◆ Task
Wherever "test" appears in a line of the listing, that line should be returned.

◆ Extracted material
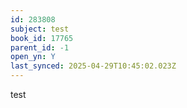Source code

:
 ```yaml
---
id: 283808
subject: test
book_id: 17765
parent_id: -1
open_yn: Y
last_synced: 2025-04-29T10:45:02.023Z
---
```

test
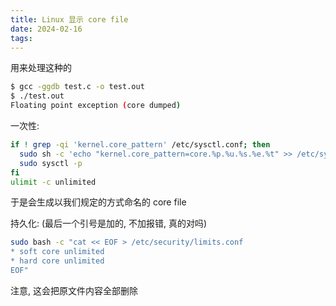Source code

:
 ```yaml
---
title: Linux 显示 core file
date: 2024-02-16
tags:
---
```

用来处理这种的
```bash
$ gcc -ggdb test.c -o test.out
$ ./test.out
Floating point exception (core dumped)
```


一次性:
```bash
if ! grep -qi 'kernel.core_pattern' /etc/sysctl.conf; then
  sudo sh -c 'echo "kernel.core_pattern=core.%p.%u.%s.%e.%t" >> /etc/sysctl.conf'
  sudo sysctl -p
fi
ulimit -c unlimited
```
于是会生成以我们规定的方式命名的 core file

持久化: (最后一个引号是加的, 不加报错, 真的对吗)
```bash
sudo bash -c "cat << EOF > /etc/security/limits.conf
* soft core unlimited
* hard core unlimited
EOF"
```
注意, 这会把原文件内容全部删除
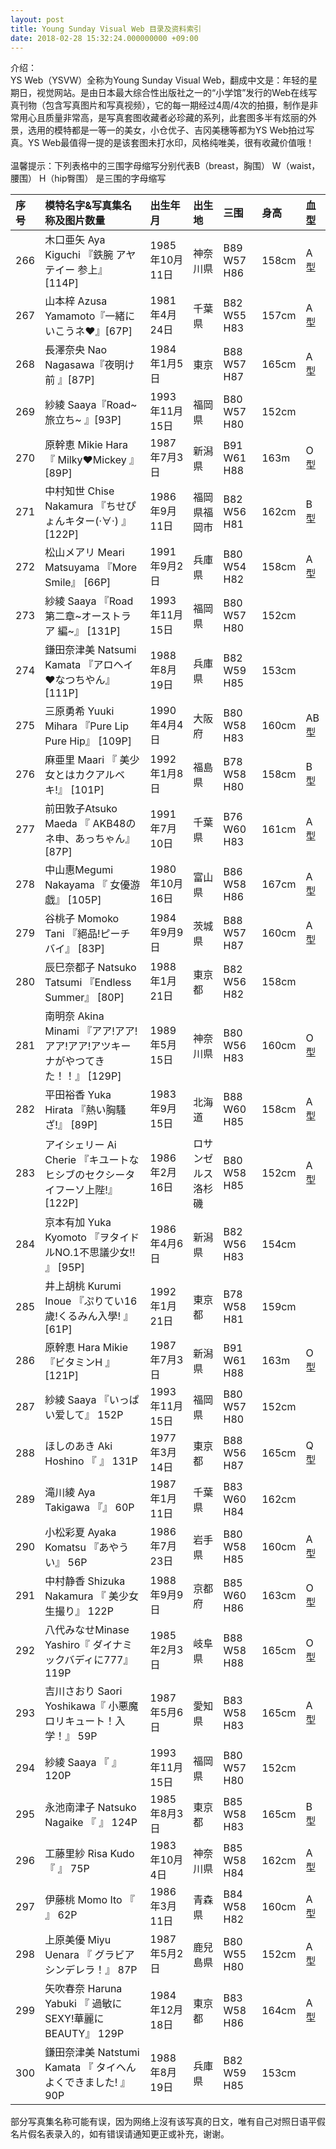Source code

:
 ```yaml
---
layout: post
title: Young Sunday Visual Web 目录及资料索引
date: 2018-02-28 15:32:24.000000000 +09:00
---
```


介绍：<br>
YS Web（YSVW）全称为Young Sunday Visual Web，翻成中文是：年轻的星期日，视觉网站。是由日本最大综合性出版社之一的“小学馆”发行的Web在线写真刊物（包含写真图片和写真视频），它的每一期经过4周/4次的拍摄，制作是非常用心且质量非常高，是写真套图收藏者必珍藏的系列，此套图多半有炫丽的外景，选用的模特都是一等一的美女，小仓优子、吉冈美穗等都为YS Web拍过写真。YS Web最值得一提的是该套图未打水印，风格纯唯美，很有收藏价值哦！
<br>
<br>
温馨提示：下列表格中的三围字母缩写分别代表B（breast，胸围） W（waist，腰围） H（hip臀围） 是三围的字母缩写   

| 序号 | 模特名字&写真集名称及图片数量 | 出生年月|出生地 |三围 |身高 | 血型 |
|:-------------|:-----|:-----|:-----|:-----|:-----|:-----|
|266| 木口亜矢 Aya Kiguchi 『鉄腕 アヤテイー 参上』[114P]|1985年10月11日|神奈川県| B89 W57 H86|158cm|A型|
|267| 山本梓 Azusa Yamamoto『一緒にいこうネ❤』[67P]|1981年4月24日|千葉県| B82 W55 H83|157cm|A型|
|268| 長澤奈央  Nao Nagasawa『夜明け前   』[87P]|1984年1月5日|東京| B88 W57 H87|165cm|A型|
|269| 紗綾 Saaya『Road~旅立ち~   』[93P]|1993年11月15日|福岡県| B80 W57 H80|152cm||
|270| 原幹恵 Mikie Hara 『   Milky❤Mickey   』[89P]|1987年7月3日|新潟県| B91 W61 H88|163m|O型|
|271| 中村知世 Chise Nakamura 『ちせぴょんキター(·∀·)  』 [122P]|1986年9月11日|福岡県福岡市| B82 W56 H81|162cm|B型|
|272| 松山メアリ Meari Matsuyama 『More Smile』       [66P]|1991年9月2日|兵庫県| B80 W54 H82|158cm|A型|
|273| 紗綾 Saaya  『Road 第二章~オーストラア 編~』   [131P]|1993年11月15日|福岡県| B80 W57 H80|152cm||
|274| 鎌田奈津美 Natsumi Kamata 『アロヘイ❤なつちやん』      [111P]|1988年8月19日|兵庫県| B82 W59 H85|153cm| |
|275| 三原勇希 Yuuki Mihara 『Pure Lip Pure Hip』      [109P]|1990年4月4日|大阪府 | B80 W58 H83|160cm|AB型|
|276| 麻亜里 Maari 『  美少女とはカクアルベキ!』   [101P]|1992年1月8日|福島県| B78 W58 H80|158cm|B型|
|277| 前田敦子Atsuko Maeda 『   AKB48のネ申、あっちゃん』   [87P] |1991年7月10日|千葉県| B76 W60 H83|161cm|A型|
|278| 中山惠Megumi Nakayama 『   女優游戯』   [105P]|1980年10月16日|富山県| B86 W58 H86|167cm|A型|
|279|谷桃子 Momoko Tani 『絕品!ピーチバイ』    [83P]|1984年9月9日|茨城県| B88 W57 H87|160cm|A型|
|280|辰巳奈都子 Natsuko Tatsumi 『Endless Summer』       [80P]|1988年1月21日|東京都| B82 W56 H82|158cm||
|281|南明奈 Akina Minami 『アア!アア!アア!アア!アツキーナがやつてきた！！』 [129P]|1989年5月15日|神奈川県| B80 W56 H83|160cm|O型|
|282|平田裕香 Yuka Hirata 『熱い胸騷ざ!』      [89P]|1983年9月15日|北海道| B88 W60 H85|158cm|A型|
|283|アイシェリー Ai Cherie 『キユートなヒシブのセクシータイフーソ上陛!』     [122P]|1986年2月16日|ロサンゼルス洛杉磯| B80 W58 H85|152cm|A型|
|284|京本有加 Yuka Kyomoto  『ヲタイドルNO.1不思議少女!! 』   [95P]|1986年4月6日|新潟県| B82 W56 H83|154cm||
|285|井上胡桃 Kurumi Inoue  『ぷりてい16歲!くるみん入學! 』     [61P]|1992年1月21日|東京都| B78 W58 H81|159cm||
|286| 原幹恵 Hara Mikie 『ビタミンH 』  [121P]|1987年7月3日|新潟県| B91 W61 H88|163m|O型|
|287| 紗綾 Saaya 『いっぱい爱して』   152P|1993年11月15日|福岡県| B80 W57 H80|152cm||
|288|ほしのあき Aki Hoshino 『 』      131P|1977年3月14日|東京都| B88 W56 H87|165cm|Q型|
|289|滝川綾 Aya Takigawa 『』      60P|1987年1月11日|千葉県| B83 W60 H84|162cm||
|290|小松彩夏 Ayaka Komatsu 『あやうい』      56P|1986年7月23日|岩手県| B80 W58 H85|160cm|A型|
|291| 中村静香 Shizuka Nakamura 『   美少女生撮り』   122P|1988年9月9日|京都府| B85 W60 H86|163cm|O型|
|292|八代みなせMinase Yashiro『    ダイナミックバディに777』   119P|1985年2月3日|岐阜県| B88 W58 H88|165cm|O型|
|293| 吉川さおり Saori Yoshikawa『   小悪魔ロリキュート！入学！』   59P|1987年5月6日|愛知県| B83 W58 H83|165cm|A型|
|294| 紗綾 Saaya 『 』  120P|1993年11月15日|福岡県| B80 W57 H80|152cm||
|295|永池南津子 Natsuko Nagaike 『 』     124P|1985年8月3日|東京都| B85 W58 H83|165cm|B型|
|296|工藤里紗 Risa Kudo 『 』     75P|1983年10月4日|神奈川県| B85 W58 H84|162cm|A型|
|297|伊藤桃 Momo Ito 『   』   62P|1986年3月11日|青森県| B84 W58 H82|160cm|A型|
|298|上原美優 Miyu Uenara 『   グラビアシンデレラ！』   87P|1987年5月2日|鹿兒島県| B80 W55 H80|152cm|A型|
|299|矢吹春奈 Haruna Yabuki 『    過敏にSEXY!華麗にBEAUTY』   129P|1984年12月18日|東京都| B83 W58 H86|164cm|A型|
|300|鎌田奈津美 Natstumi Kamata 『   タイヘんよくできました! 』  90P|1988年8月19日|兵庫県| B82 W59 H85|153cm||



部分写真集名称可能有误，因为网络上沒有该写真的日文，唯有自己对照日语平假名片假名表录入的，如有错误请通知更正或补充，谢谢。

◆ Exercise output
subject: test
test
$ gcc -ggdb test.c -o test.out
$ ./test.out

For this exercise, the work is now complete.